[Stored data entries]

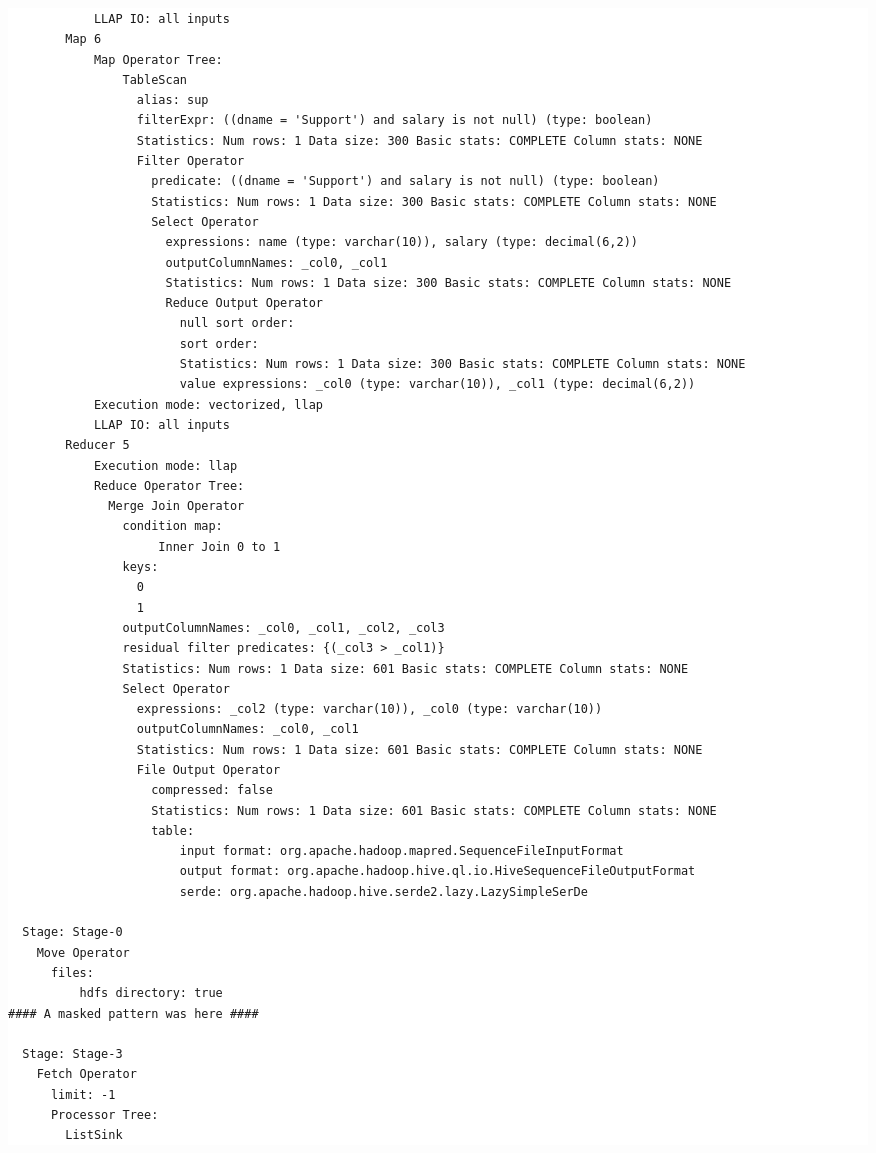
 ```
            LLAP IO: all inputs
        Map 6 
            Map Operator Tree:
                TableScan
                  alias: sup
                  filterExpr: ((dname = 'Support') and salary is not null) (type: boolean)
                  Statistics: Num rows: 1 Data size: 300 Basic stats: COMPLETE Column stats: NONE
                  Filter Operator
                    predicate: ((dname = 'Support') and salary is not null) (type: boolean)
                    Statistics: Num rows: 1 Data size: 300 Basic stats: COMPLETE Column stats: NONE
                    Select Operator
                      expressions: name (type: varchar(10)), salary (type: decimal(6,2))
                      outputColumnNames: _col0, _col1
                      Statistics: Num rows: 1 Data size: 300 Basic stats: COMPLETE Column stats: NONE
                      Reduce Output Operator
                        null sort order: 
                        sort order: 
                        Statistics: Num rows: 1 Data size: 300 Basic stats: COMPLETE Column stats: NONE
                        value expressions: _col0 (type: varchar(10)), _col1 (type: decimal(6,2))
            Execution mode: vectorized, llap
            LLAP IO: all inputs
        Reducer 5 
            Execution mode: llap
            Reduce Operator Tree:
              Merge Join Operator
                condition map:
                     Inner Join 0 to 1
                keys:
                  0 
                  1 
                outputColumnNames: _col0, _col1, _col2, _col3
                residual filter predicates: {(_col3 > _col1)}
                Statistics: Num rows: 1 Data size: 601 Basic stats: COMPLETE Column stats: NONE
                Select Operator
                  expressions: _col2 (type: varchar(10)), _col0 (type: varchar(10))
                  outputColumnNames: _col0, _col1
                  Statistics: Num rows: 1 Data size: 601 Basic stats: COMPLETE Column stats: NONE
                  File Output Operator
                    compressed: false
                    Statistics: Num rows: 1 Data size: 601 Basic stats: COMPLETE Column stats: NONE
                    table:
                        input format: org.apache.hadoop.mapred.SequenceFileInputFormat
                        output format: org.apache.hadoop.hive.ql.io.HiveSequenceFileOutputFormat
                        serde: org.apache.hadoop.hive.serde2.lazy.LazySimpleSerDe

  Stage: Stage-0
    Move Operator
      files:
          hdfs directory: true
#### A masked pattern was here ####

  Stage: Stage-3
    Fetch Operator
      limit: -1
      Processor Tree:
        ListSink
```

• _Exercise details_: This calls for an exact copy of all the entries above, with the pictures omitted.

• _Written response_:
 ```
            LLAP IO: all inputs
        Map 6 
            Map Operator Tree:
                TableScan
                  alias: sup
                  filterExpr: ((dname = 'Support') and salary is not null) (type: boolean)
                  Statistics: Num rows: 1 Data size: 300 Basic stats: COMPLETE Column stats: NONE
                  Filter Operator
                    predicate: ((dname = 'Support') and salary is not null) (type: boolean)
                    Statistics: Num rows: 1 Data size: 300 Basic stats: COMPLETE Column stats: NONE
                    Select Operator
                      expressions: name (type: varchar(10)), salary (type: decimal(6,2))
                      outputColumnNames: _col0, _col1
                      Statistics: Num rows: 1 Data size: 300 Basic stats: COMPLETE Column stats: NONE
                      Reduce Output Operator
                        null sort order: 
                        sort order: 
                        Statistics: Num rows: 1 Data size: 300 Basic stats: COMPLETE Column stats: NONE
                        value expressions: _col0 (type: varchar(10)), _col1 (type: decimal(6,2))
            Execution mode: vectorized, llap
            LLAP IO: all inputs
        Reducer 5 
            Execution mode: llap
            Reduce Operator Tree:
              Merge Join Operator
                condition map:
                     Inner Join 0 to 1
                keys:
                  0 
                  1 
                outputColumnNames: _col0, _col1, _col2, _col3
                residual filter predicates: {(_col3 > _col1)}
                Statistics: Num rows: 1 Data size: 601 Basic stats: COMPLETE Column stats: NONE
                Select Operator
                  expressions: _col2 (type: varchar(10)), _col0 (type: varchar(10))
                  outputColumnNames: _col0, _col1
                  Statistics: Num rows: 1 Data size: 601 Basic stats: COMPLETE Column stats: NONE
                  File Output Operator
                    compressed: false
                    Statistics: Num rows: 1 Data size: 601 Basic stats: COMPLETE Column stats: NONE
                    table:
                        input format: org.apache.hadoop.mapred.SequenceFileInputFormat
                        output format: org.apache.hadoop.hive.ql.io.HiveSequenceFileOutputFormat
                        serde: org.apache.hadoop.hive.serde2.lazy.LazySimpleSerDe

  Stage: Stage-0
    Move Operator
      files:
          hdfs directory: true
#### A masked pattern was here ####

  Stage: Stage-3
    Fetch Operator
      limit: -1
      Processor Tree:
        ListSink
```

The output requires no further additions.